Recently, we encountered a serious problem in a high performance NFS environment using large Solaris servers as NFS clients. Due to the fantastic assistance of several people who have elected to not be named, we have identified the problem and a resolution for it. Since others on this list are likely to use Solaris servers as NFS clients in high performance environments, it was thought that this information might be generally useful.
Situation and Symptoms:
We were running on E class Sun's using Solaris 2.6 with what we thought were well considered kernel tuning parameters (cranked up nfs:nfs_max_threads, maxusers, rlim_fd_{max,curr}). The disks were using Sun's Gigabit Ethernet interfaces connecting to NetApp F760s using a high quality Gb Enet switch. When we turned the application on, we got stunningly low throughput numbers, and couldn't figure out why.
Client CPU load was very good, most of the processing power was idle (and not in WAIT state), memory utilization was low, the filers were running at low utilization, there were no network or I/O bottlenecks in evidence. We were running two applications that do reads, writes, appends, creates, and deletes on relatively small files over NFS.
One of these applications, and both have fairly similar characteristics and perform computations on the same file sets, was running just fine.

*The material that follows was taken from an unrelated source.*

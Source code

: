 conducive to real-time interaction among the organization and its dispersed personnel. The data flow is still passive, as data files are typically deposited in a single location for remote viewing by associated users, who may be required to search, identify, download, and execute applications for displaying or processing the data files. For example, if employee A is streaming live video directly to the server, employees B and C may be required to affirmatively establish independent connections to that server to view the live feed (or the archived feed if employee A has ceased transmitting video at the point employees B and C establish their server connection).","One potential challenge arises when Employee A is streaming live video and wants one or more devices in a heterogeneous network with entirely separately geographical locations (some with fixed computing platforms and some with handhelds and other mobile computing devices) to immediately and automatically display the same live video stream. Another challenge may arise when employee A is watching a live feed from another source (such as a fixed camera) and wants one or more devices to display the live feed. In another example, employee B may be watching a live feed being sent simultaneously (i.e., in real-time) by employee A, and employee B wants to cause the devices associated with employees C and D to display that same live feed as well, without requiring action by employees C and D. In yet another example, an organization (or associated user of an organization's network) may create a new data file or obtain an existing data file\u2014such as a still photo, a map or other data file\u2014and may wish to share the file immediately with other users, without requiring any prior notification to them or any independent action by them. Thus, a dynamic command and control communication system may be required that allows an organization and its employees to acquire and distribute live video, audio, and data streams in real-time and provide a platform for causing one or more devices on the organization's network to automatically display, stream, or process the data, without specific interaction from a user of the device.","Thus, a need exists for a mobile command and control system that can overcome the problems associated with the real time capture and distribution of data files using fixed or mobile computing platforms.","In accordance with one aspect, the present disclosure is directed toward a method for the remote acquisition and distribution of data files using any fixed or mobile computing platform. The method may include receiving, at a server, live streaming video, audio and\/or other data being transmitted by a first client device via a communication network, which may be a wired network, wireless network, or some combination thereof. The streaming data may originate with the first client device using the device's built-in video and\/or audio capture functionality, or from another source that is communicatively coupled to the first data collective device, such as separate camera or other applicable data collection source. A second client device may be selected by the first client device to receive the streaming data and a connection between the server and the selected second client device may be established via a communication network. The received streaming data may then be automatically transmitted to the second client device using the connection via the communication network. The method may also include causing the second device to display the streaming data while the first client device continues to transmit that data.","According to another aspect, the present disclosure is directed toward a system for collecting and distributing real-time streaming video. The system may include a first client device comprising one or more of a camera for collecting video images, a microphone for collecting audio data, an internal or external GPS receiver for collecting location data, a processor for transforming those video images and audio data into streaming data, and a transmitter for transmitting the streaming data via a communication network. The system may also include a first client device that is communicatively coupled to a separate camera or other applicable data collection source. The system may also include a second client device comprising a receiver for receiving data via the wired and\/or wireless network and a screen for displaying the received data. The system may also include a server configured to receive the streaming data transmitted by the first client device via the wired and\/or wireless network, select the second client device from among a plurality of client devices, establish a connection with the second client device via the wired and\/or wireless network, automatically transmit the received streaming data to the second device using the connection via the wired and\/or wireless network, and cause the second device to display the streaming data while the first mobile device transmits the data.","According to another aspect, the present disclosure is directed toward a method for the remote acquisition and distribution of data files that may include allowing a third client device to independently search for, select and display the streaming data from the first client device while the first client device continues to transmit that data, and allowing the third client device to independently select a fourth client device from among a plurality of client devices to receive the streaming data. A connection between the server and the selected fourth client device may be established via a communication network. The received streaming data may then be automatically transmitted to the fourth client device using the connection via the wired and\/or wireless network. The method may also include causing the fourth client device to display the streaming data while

The other was running well at light loads, but had horrible problems as the load went up. It appeared that some fixed resource was being consumed, and once we went over a certain load threshold, the number of processes grew exponentially while the amount of work being done remained constant. Eventually, these extra processes exhausted main memory and the machine began to thrash.
Solution:
Since we don't have access to Sun source, we can't be 100% certain of what was happening, but this is the best information we have. We think what we describe here is exactly what's going on, but there might be some minor variations. If someone here knows Sun internals, maybe they can fill in the gaps.
Basically, it seems that we were having problems with the Directory Name Lookup Cache (DNLC) in Solaris. It seems that between Solaris 2.5.1 and Solaris 2.6 the math was changed on how this was calculated. Here's the math, as best I know it:
2.5.1 DNLC size = (max_nprocs + 16 + maxusers) + 64 2.6 DNLC size = 4 * (max_nprocs + maxusers) + 320
According to Cockroft's Sun Performance Tuning book,
max_nprocs = 10 + 16 * maxusers
We don't know if this calculation has changed between 2.5.1 and 2.6
Wanting large numbers of processes and large buffer sizes, we set maxusers=2048. This means that for Solaris 2.5.1, the DNLC size would be 34906 (or so) and for Solaris 2.6, the same maxusers variable would yield a size of 139624.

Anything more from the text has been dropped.